At the somewhat contentious June 12, 2007 shareholder meeting, Semel didn't give any indication that a week later he would resign as CEO. In fact,Semel said Yahoo has all the pieces to be successful and that he couldn't wait to prove it. Less than a week later, he walked.
With Semel's abrupt departure, the board could have searched for an outsider to run the company, or appointed Decker or Yang as CEO. An external search would have taken months and put the company in limbo. Decker was not deemed ready to take over, although she had been groomed by Semel and was lauded for her business acumen.
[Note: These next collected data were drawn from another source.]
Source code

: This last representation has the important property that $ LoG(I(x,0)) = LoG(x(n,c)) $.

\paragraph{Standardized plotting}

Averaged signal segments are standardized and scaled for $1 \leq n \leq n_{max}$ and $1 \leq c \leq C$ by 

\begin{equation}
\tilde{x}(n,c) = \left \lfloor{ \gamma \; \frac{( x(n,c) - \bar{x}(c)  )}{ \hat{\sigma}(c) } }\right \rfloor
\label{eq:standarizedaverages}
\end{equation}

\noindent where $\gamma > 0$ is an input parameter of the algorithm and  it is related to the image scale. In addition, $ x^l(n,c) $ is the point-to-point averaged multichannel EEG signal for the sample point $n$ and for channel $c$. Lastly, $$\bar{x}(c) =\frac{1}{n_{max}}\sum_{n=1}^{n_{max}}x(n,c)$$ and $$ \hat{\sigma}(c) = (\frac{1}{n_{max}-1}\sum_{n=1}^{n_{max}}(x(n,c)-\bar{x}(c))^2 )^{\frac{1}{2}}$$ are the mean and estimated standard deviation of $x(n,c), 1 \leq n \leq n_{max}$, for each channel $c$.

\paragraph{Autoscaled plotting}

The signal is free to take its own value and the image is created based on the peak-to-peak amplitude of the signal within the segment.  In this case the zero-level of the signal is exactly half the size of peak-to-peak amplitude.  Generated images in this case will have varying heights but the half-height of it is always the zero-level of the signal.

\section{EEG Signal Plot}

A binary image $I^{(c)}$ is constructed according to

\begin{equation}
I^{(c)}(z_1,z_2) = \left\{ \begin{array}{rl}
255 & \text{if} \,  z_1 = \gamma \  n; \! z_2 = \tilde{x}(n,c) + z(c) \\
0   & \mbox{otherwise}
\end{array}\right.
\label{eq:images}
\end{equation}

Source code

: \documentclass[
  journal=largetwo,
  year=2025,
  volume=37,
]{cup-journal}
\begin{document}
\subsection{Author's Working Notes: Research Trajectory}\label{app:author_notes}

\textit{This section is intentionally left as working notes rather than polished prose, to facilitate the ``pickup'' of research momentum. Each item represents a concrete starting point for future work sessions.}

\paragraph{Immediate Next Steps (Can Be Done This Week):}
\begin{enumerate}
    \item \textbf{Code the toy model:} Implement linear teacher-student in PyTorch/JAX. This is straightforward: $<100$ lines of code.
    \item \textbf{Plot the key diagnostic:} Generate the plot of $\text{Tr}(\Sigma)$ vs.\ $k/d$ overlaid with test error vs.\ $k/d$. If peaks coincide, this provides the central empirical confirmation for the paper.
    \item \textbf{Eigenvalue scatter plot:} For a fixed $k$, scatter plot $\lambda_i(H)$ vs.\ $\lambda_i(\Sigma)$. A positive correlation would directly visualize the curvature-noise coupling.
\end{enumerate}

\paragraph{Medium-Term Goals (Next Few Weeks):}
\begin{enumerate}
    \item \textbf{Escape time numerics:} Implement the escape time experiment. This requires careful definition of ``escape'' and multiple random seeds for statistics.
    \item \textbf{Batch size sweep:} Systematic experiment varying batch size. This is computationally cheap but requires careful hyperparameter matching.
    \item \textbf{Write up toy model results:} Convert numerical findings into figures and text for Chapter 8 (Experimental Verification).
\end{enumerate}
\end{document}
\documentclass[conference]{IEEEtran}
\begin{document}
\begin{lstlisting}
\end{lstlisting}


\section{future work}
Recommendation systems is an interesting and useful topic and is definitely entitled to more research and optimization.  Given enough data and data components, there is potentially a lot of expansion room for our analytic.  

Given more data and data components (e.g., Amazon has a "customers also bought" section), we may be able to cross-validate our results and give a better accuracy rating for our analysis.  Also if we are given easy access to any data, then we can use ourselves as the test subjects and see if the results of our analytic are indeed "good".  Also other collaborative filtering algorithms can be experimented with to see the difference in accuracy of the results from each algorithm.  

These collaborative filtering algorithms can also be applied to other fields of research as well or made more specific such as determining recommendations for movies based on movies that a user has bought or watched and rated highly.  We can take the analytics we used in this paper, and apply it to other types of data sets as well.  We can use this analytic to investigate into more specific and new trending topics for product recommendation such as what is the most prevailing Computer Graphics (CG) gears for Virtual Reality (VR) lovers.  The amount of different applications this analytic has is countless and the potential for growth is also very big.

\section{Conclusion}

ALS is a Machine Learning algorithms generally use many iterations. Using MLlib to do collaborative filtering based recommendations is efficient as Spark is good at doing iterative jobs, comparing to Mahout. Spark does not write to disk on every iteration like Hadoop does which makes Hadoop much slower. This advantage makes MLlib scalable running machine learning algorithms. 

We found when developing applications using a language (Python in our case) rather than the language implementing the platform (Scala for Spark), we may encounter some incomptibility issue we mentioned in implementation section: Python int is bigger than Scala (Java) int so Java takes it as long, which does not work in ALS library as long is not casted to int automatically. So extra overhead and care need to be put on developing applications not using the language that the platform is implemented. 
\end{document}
That left Yang to run the show. He was respected by the troops, and had a vision of where Yahoo should go and the fervor of a founder. As Chief Yahoo for a dozen years, Yang had been involved in strategy, technology, and business development. But, the CEO job was a very different role, of course, and Yang didn't have extensive operational experience. But then neither did Decker, tapped to be president and Yang's No. 2.
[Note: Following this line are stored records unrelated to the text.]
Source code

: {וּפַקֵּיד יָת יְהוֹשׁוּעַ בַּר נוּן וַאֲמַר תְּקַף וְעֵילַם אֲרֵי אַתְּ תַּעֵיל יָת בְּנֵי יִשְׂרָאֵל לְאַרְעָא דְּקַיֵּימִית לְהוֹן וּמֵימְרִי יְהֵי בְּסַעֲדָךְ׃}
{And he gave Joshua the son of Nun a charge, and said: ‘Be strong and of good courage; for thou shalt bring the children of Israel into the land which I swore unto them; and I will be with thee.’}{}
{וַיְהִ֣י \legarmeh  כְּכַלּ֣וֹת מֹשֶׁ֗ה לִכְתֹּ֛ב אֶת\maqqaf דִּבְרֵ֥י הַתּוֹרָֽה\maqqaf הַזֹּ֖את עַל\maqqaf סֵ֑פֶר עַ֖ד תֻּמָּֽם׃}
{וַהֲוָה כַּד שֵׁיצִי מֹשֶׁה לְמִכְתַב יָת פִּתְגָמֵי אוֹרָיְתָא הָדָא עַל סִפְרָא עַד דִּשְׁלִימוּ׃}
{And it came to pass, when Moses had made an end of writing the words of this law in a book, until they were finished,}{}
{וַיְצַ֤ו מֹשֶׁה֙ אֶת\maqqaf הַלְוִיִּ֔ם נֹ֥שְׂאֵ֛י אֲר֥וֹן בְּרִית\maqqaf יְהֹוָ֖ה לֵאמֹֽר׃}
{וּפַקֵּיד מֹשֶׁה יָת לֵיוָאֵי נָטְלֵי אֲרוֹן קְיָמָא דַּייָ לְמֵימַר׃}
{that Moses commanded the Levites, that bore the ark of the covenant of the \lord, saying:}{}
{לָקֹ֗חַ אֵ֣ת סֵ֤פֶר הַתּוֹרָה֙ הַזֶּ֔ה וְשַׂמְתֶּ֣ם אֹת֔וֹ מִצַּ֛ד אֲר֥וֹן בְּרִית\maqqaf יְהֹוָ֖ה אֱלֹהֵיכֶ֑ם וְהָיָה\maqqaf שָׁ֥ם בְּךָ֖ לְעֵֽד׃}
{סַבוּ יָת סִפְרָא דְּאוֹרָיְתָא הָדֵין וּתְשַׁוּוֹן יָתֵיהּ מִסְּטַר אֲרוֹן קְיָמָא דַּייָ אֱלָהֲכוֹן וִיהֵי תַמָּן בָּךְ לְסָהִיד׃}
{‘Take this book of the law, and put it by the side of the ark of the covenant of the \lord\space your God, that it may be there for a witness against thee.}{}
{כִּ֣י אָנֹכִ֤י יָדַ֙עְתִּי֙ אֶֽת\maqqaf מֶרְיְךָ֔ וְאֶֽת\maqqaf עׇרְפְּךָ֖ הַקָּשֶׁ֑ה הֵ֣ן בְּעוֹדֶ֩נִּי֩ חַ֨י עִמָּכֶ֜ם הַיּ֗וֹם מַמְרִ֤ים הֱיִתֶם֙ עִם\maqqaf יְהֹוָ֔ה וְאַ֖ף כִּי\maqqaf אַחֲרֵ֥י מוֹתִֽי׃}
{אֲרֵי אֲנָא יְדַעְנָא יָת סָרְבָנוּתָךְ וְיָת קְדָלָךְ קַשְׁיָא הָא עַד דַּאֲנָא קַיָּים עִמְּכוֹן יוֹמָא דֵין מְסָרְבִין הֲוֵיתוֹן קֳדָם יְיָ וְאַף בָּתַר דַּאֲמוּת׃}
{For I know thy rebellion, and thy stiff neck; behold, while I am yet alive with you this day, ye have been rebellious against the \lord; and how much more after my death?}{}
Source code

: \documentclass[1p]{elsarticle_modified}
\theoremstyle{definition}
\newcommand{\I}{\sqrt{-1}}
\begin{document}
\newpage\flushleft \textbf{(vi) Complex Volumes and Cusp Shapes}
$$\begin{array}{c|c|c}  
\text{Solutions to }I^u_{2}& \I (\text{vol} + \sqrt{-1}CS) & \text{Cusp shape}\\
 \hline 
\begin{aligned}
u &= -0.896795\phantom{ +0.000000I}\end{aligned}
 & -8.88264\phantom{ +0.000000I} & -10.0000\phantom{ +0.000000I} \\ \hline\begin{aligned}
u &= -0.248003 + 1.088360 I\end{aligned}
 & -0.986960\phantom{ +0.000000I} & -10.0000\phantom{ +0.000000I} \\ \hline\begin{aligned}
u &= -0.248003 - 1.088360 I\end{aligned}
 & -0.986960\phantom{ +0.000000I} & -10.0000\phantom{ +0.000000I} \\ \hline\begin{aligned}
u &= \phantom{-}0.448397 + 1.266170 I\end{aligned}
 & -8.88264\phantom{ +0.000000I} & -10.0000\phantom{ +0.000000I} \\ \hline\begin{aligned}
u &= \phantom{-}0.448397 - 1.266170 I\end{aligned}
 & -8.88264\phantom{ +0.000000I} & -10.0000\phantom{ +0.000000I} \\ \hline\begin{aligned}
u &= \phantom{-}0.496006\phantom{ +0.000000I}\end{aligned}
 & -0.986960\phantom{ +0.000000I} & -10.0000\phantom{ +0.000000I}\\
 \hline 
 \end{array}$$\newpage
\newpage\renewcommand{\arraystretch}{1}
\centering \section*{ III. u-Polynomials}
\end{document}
Compounding the problem, Yahoo's management bench had become thin. Semel's exit had been preceded by the departure of two key operational executives, COO Dan Rosenzweig, who left in December 2006 with media chief Lloyd Braun in a management shakeup. Farzad Nazem, Yahoo's veteran CTO and executive vice president of engineering and site operations, retired from the company just a few weeks prior to Semel vacating the CEO role. (At the time of Semel's departure, Yang was also acting as the interim executive sponsor of Nazem's technology group.)
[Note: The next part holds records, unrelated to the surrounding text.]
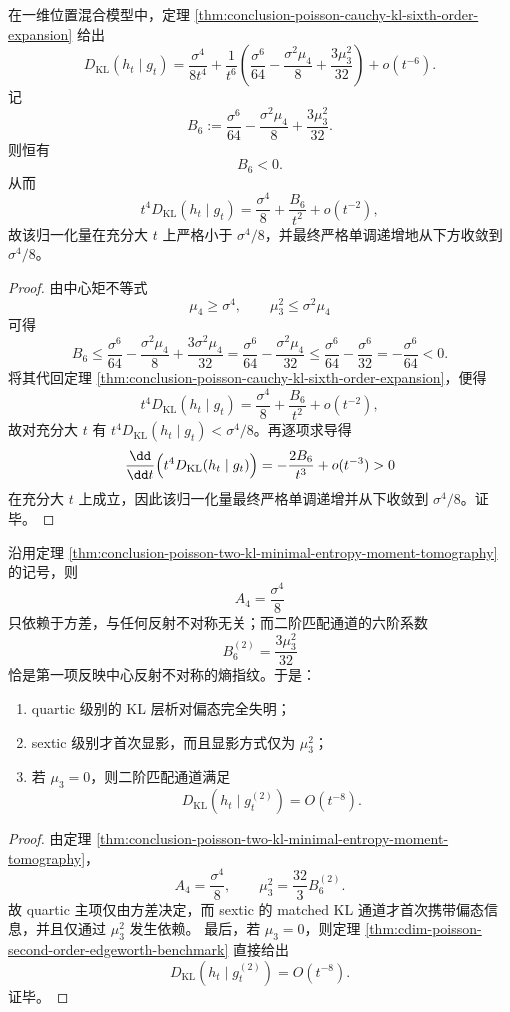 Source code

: \begin{theorem}\label{thm:conclusion-poisson-kl-sixth-coefficient-negative-monotone-approach}
在一维位置混合模型中，定理 \ref{thm:conclusion-poisson-cauchy-kl-sixth-order-expansion} 给出
\[
D_{\mathrm{KL}}(h_t\mid g_t)
=
\frac{\sigma^4}{8t^4}
+
\frac{1}{t^6}
\left(
\frac{\sigma^6}{64}
-\frac{\sigma^2\mu_4}{8}
+\frac{3\mu_3^2}{32}
\right)
+o(t^{-6}).
\]
记
\[
B_6:=\frac{\sigma^6}{64}-\frac{\sigma^2\mu_4}{8}+\frac{3\mu_3^2}{32}.
\]
则恒有
\[
B_6<0.
\]
从而
\[
t^4D_{\mathrm{KL}}(h_t\mid g_t)=\frac{\sigma^4}{8}+\frac{B_6}{t^2}+o(t^{-2}),
\]
故该归一化量在充分大 \(t\) 上严格小于 \(\sigma^4/8\)，并最终严格单调递增地从下方收敛到 \(\sigma^4/8\)。
\end{theorem}
\begin{proof}
由中心矩不等式
\[
\mu_4\ge \sigma^4,
\qquad
\mu_3^2\le \sigma^2\mu_4
\]
可得
\[
B_6
\le
\frac{\sigma^6}{64}
-\frac{\sigma^2\mu_4}{8}
+\frac{3\sigma^2\mu_4}{32}
=
\frac{\sigma^6}{64}-\frac{\sigma^2\mu_4}{32}
\le
\frac{\sigma^6}{64}-\frac{\sigma^6}{32}
=
-\frac{\sigma^6}{64}<0.
\]
将其代回定理 \ref{thm:conclusion-poisson-cauchy-kl-sixth-order-expansion}，便得
\[
t^4D_{\mathrm{KL}}(h_t\mid g_t)=\frac{\sigma^4}{8}+\frac{B_6}{t^2}+o(t^{-2}),
\]
故对充分大 \(t\) 有 \(t^4D_{\mathrm{KL}}(h_t\mid g_t)<\sigma^4/8\)。再逐项求导得
\[
\frac{\dd}{\dd t}\Bigl(t^4D_{\mathrm{KL}}(h_t\mid g_t)\Bigr)
=
-\frac{2B_6}{t^3}+o(t^{-3})>0
\]
在充分大 \(t\) 上成立，因此该归一化量最终严格单调递增并从下收敛到 \(\sigma^4/8\)。证毕。
\end{proof}

\begin{corollary}\label{cor:conclusion-poisson-skewness-first-enters-at-sextic}
沿用定理 \ref{thm:conclusion-poisson-two-kl-minimal-entropy-moment-tomography} 的记号，则
\[
A_4=\frac{\sigma^4}{8}
\]
只依赖于方差，与任何反射不对称无关；而二阶匹配通道的六阶系数
\[
B_6^{(2)}=\frac{3\mu_3^2}{32}
\]
恰是第一项反映中心反射不对称的熵指纹。于是：
\begin{enumerate}
  \item quartic 级别的 KL 层析对偏态完全失明；
  \item sextic 级别才首次显影，而且显影方式仅为 \(\mu_3^2\)；
  \item 若 \(\mu_3=0\)，则二阶匹配通道满足
  \[
  D_{\mathrm{KL}}(h_t\mid g_t^{(2)})=O(t^{-8}).
  \]
\end{enumerate}
\end{corollary}
\begin{proof}
由定理 \ref{thm:conclusion-poisson-two-kl-minimal-entropy-moment-tomography}，
\[
A_4=\frac{\sigma^4}{8},
\qquad
\mu_3^2=\frac{32}{3}B_6^{(2)}.
\]
故 quartic 主项仅由方差决定，而 sextic 的 matched KL 通道才首次携带偏态信息，并且仅通过 \(\mu_3^2\) 发生依赖。
最后，若 \(\mu_3=0\)，则定理 \ref{thm:cdim-poisson-second-order-edgeworth-benchmark} 直接给出
\[
D_{\mathrm{KL}}(h_t\mid g_t^{(2)})=O(t^{-8}).
\]
证毕。
\end{proof}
In his remarks at theD6 conference last month, Yang shed some light on his thinking and the board's vote to have him serve as Yahoo's chief executive:
"It wasn't lightly that I came to the decision I want to be CEO. I understand the challenges and I understand that I don't necessarily have all the experience, although I have admired Terry and Tim Koogle before him and just some great leaders who helped us run the company. But I also felt it's my time to really take Yahoo to the next level. I feel like I am most passionate and have the most vision about where for where we want to be.
"I know that people want to see results, and I think in this day and age a lot of people are more short-term oriented, but I think we are starting to show that Yahoo can be on this path to be a very different entity."